Leave out the pictures and restate the rest of the data exactly.

Data extracted from a collection →
++++++++++++++++++++
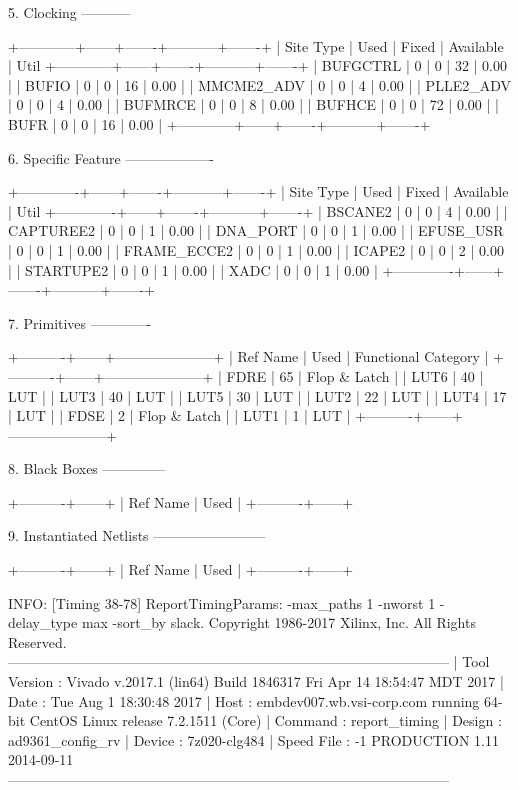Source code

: \documentclass{article}
\begin{document}
5. Clocking
-----------

+------------+------+-------+-----------+-------+
|  Site Type | Used | Fixed | Available | Util%
+------------+------+-------+-----------+-------+
| BUFGCTRL   |    0 |     0 |        32 |  0.00 |
| BUFIO      |    0 |     0 |        16 |  0.00 |
| MMCME2_ADV |    0 |     0 |         4 |  0.00 |
| PLLE2_ADV  |    0 |     0 |         4 |  0.00 |
| BUFMRCE    |    0 |     0 |         8 |  0.00 |
| BUFHCE     |    0 |     0 |        72 |  0.00 |
| BUFR       |    0 |     0 |        16 |  0.00 |
+------------+------+-------+-----------+-------+


6. Specific Feature
-------------------

+-------------+------+-------+-----------+-------+
|  Site Type  | Used | Fixed | Available | Util%
+-------------+------+-------+-----------+-------+
| BSCANE2     |    0 |     0 |         4 |  0.00 |
| CAPTUREE2   |    0 |     0 |         1 |  0.00 |
| DNA_PORT    |    0 |     0 |         1 |  0.00 |
| EFUSE_USR   |    0 |     0 |         1 |  0.00 |
| FRAME_ECCE2 |    0 |     0 |         1 |  0.00 |
| ICAPE2      |    0 |     0 |         2 |  0.00 |
| STARTUPE2   |    0 |     0 |         1 |  0.00 |
| XADC        |    0 |     0 |         1 |  0.00 |
+-------------+------+-------+-----------+-------+


7. Primitives
-------------

+----------+------+---------------------+
| Ref Name | Used | Functional Category |
+----------+------+---------------------+
| FDRE     |   65 |        Flop & Latch |
| LUT6     |   40 |                 LUT |
| LUT3     |   40 |                 LUT |
| LUT5     |   30 |                 LUT |
| LUT2     |   22 |                 LUT |
| LUT4     |   17 |                 LUT |
| FDSE     |    2 |        Flop & Latch |
| LUT1     |    1 |                 LUT |
+----------+------+---------------------+


8. Black Boxes
--------------

+----------+------+
| Ref Name | Used |
+----------+------+


9. Instantiated Netlists
------------------------

+----------+------+
| Ref Name | Used |
+----------+------+

\fi
\iffalse
INFO: [Timing 38-78] ReportTimingParams: -max_paths 1 -nworst 1 -delay_type max -sort_by slack.
Copyright 1986-2017 Xilinx, Inc. All Rights Reserved.
-----------------------------------------------------------------------------------------------
| Tool Version : Vivado v.2017.1 (lin64) Build 1846317 Fri Apr 14 18:54:47 MDT 2017
| Date         : Tue Aug  1 18:30:48 2017
| Host         : embdev007.wb.vsi-corp.com running 64-bit CentOS Linux release 7.2.1511 (Core)
| Command      : report_timing
| Design       : ad9361_config_rv
| Device       : 7z020-clg484
| Speed File   : -1  PRODUCTION 1.11 2014-09-11
-----------------------------------------------------------------------------------------------
\end{document}
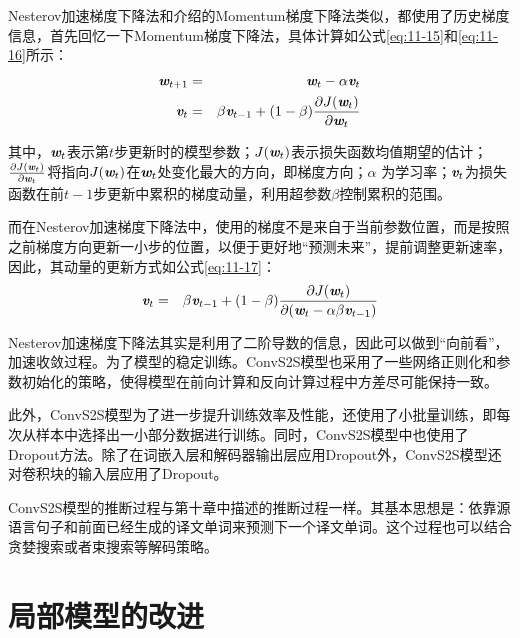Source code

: \parinterval Nesterov加速梯度下降法和{\chapternine}介绍的Momentum梯度下降法类似，都使用了历史梯度信息，首先回忆一下Momentum梯度下降法，具体计算如公式\eqref{eq:11-15}和\eqref{eq:11-16}所示：
\begin{eqnarray}
\textbf{\em w}_{t+1} & = &  \textbf{\em w}_t - \alpha \textbf{\em v}_t \label{eq:11-15} \\
\textbf{\em v}_t & = & \beta \textbf{\em v}_{t-1} + (1-\beta)\frac{\partial J(\textbf{\em w}_t)}{\partial \textbf{\em w}_t}  \label{eq:11-16}
\end{eqnarray}

\noindent 其中，$\textbf{\em w}_t$表示第$t$步更新时的模型参数；$J(\textbf{\em w}_t)$表示损失函数均值期望的估计；$\frac{\partial J(\textbf{\em w}_t)}{\partial \textbf{\em w}_t}$将指向$J(\textbf{\em w}_t)$在$\textbf{\em w}_t$处变化最大的方向，即梯度方向；$\alpha$ 为学习率；$\textbf{\em v}_t$为损失函数在前$t-1$步更新中累积的梯度动量，利用超参数$\beta$控制累积的范围。

\parinterval 而在Nesterov加速梯度下降法中，使用的梯度不是来自于当前参数位置，而是按照之前梯度方向更新一小步的位置，以便于更好地“预测未来”，提前调整更新速率，因此，其动量的更新方式如公式\eqref{eq:11-17}：
\begin{eqnarray}
\textbf{\em v}_t & = & \beta \textbf{\em v}_{t-1} + (1-\beta)\frac{\partial J(\textbf{\em w}_t)}{\partial (\textbf{\em w}_{t} -\alpha \beta \textbf{\em v}_{t-1} )}
\label{eq:11-17}
\end{eqnarray}

\parinterval Nesterov加速梯度下降法其实是利用了二阶导数的信息，因此可以做到“向前看”，加速收敛过程。为了模型的稳定训练。ConvS2S模型也采用了一些网络正则化和参数初始化的策略，使得模型在前向计算和反向计算过程中方差尽可能保持一致。

\parinterval 此外，ConvS2S模型为了进一步提升训练效率及性能，还使用了小批量训练，即每次从样本中选择出一小部分数据进行训练。同时，ConvS2S模型中也使用了Dropout方法。除了在词嵌入层和解码器输出层应用Dropout外，ConvS2S模型还对卷积块的输入层应用了Dropout。

\parinterval ConvS2S模型的推断过程与第十章中描述的推断过程一样。其基本思想是：依靠源语言句子和前面已经生成的译文单词来预测下一个译文单词。这个过程也可以结合贪婪搜索或者束搜索等解码策略。

\sectionnewpage
\section{局部模型的改进}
++++++++++++++++++++
The completed task →
Source code

: \documentclass{article}
\begin{document}
5. Clocking
-----------

+------------+------+-------+-----------+-------+
|  Site Type | Used | Fixed | Available | Util%
+------------+------+-------+-----------+-------+
| BUFGCTRL   |    0 |     0 |        32 |  0.00 |
| BUFIO      |    0 |     0 |        16 |  0.00 |
| MMCME2_ADV |    0 |     0 |         4 |  0.00 |
| PLLE2_ADV  |    0 |     0 |         4 |  0.00 |
| BUFMRCE    |    0 |     0 |         8 |  0.00 |
| BUFHCE     |    0 |     0 |        72 |  0.00 |
| BUFR       |    0 |     0 |        16 |  0.00 |
+------------+------+-------+-----------+-------+


6. Specific Feature
-------------------

+-------------+------+-------+-----------+-------+
|  Site Type  | Used | Fixed | Available | Util%
+-------------+------+-------+-----------+-------+
| BSCANE2     |    0 |     0 |         4 |  0.00 |
| CAPTUREE2   |    0 |     0 |         1 |  0.00 |
| DNA_PORT    |    0 |     0 |         1 |  0.00 |
| EFUSE_USR   |    0 |     0 |         1 |  0.00 |
| FRAME_ECCE2 |    0 |     0 |         1 |  0.00 |
| ICAPE2      |    0 |     0 |         2 |  0.00 |
| STARTUPE2   |    0 |     0 |         1 |  0.00 |
| XADC        |    0 |     0 |         1 |  0.00 |
+-------------+------+-------+-----------+-------+


7. Primitives
-------------

+----------+------+---------------------+
| Ref Name | Used | Functional Category |
+----------+------+---------------------+
| FDRE     |   65 |        Flop & Latch |
| LUT6     |   40 |                 LUT |
| LUT3     |   40 |                 LUT |
| LUT5     |   30 |                 LUT |
| LUT2     |   22 |                 LUT |
| LUT4     |   17 |                 LUT |
| FDSE     |    2 |        Flop & Latch |
| LUT1     |    1 |                 LUT |
+----------+------+---------------------+


8. Black Boxes
--------------

+----------+------+
| Ref Name | Used |
+----------+------+


9. Instantiated Netlists
------------------------

+----------+------+
| Ref Name | Used |
+----------+------+

\fi
\iffalse
INFO: [Timing 38-78] ReportTimingParams: -max_paths 1 -nworst 1 -delay_type max -sort_by slack.
Copyright 1986-2017 Xilinx, Inc. All Rights Reserved.
-----------------------------------------------------------------------------------------------
| Tool Version : Vivado v.2017.1 (lin64) Build 1846317 Fri Apr 14 18:54:47 MDT 2017
| Date         : Tue Aug  1 18:30:48 2017
| Host         : embdev007.wb.vsi-corp.com running 64-bit CentOS Linux release 7.2.1511 (Core)
| Command      : report_timing
| Design       : ad9361_config_rv
| Device       : 7z020-clg484
| Speed File   : -1  PRODUCTION 1.11 2014-09-11
-----------------------------------------------------------------------------------------------
\end{document}
Source code

: \parinterval Nesterov加速梯度下降法和{\chapternine}介绍的Momentum梯度下降法类似，都使用了历史梯度信息，首先回忆一下Momentum梯度下降法，具体计算如公式\eqref{eq:11-15}和\eqref{eq:11-16}所示：
\begin{eqnarray}
\textbf{\em w}_{t+1} & = &  \textbf{\em w}_t - \alpha \textbf{\em v}_t \label{eq:11-15} \\
\textbf{\em v}_t & = & \beta \textbf{\em v}_{t-1} + (1-\beta)\frac{\partial J(\textbf{\em w}_t)}{\partial \textbf{\em w}_t}  \label{eq:11-16}
\end{eqnarray}

\noindent 其中，$\textbf{\em w}_t$表示第$t$步更新时的模型参数；$J(\textbf{\em w}_t)$表示损失函数均值期望的估计；$\frac{\partial J(\textbf{\em w}_t)}{\partial \textbf{\em w}_t}$将指向$J(\textbf{\em w}_t)$在$\textbf{\em w}_t$处变化最大的方向，即梯度方向；$\alpha$ 为学习率；$\textbf{\em v}_t$为损失函数在前$t-1$步更新中累积的梯度动量，利用超参数$\beta$控制累积的范围。

\parinterval 而在Nesterov加速梯度下降法中，使用的梯度不是来自于当前参数位置，而是按照之前梯度方向更新一小步的位置，以便于更好地“预测未来”，提前调整更新速率，因此，其动量的更新方式如公式\eqref{eq:11-17}：
\begin{eqnarray}
\textbf{\em v}_t & = & \beta \textbf{\em v}_{t-1} + (1-\beta)\frac{\partial J(\textbf{\em w}_t)}{\partial (\textbf{\em w}_{t} -\alpha \beta \textbf{\em v}_{t-1} )}
\label{eq:11-17}
\end{eqnarray}

\parinterval Nesterov加速梯度下降法其实是利用了二阶导数的信息，因此可以做到“向前看”，加速收敛过程。为了模型的稳定训练。ConvS2S模型也采用了一些网络正则化和参数初始化的策略，使得模型在前向计算和反向计算过程中方差尽可能保持一致。

\parinterval 此外，ConvS2S模型为了进一步提升训练效率及性能，还使用了小批量训练，即每次从样本中选择出一小部分数据进行训练。同时，ConvS2S模型中也使用了Dropout方法。除了在词嵌入层和解码器输出层应用Dropout外，ConvS2S模型还对卷积块的输入层应用了Dropout。

\parinterval ConvS2S模型的推断过程与第十章中描述的推断过程一样。其基本思想是：依靠源语言句子和前面已经生成的译文单词来预测下一个译文单词。这个过程也可以结合贪婪搜索或者束搜索等解码策略。

\sectionnewpage
\section{局部模型的改进}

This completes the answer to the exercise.